* **The problem**: Lines from the line with "train the model" to the line with "deployment to action" in the entries below, and only those, must be output exactly, with both ends included.

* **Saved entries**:

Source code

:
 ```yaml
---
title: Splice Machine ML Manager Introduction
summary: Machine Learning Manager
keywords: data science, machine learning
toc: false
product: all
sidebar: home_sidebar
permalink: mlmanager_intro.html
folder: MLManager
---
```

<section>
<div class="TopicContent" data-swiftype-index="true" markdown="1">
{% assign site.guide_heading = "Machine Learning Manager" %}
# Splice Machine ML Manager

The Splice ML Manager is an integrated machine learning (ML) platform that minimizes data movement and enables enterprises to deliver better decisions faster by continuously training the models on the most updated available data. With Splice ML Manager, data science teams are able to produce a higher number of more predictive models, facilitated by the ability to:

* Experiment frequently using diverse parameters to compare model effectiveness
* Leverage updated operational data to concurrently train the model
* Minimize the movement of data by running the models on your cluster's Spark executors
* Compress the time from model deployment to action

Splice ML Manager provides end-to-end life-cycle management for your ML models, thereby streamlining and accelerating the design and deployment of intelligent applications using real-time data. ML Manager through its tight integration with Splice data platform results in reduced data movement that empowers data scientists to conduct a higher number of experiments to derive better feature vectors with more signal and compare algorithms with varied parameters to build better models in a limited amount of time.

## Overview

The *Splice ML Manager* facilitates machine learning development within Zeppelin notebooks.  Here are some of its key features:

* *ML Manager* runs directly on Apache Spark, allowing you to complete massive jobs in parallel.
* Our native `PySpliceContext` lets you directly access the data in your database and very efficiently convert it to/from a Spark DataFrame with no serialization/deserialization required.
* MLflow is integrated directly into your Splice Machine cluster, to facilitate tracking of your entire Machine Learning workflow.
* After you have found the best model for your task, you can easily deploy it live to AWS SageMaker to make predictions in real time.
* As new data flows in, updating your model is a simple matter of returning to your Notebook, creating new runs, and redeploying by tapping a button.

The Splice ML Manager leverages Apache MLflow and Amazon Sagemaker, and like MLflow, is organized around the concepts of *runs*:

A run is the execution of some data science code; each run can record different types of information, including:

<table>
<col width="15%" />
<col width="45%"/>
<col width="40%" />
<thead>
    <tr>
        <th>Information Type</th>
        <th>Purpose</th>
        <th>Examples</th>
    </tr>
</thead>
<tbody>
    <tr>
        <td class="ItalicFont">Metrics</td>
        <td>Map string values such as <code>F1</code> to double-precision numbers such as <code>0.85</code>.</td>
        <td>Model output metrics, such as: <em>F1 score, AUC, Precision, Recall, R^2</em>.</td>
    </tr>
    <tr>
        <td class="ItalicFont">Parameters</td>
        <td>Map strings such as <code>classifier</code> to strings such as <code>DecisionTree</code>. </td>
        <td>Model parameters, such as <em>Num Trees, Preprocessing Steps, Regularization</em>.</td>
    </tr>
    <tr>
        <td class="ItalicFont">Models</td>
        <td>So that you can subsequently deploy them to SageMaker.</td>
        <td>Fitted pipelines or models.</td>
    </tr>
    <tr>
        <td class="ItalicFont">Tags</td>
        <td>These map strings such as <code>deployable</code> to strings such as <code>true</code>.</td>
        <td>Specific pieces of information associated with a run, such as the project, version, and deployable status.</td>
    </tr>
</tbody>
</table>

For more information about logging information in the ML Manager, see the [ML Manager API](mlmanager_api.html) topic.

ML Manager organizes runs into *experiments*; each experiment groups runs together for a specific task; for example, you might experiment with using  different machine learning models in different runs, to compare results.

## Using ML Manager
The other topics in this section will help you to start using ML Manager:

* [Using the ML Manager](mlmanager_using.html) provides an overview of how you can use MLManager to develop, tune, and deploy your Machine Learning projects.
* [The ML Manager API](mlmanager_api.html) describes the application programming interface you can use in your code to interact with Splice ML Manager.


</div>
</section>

---

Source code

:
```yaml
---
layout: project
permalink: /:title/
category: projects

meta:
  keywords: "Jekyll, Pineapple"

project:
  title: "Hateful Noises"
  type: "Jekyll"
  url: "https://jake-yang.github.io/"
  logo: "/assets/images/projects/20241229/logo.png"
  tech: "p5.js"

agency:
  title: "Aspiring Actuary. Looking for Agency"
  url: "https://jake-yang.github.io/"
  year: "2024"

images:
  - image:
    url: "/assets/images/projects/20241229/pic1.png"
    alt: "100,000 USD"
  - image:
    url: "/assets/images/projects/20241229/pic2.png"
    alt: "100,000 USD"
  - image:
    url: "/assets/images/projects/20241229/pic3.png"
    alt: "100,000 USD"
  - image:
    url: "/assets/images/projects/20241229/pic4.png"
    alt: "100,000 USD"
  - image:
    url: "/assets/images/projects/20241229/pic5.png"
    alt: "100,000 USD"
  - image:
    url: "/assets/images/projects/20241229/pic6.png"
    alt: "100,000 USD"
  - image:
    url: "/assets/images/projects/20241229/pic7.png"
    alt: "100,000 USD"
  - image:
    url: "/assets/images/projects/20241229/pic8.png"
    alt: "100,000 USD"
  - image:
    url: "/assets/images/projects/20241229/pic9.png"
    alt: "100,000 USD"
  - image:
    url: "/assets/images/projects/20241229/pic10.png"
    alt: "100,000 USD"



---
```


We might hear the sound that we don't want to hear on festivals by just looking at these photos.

* **Task solution**:
* Leverage updated operational data to concurrently train the model
* Minimize the movement of data by running the models on your cluster's Spark executors
* Compress the time from model deployment to action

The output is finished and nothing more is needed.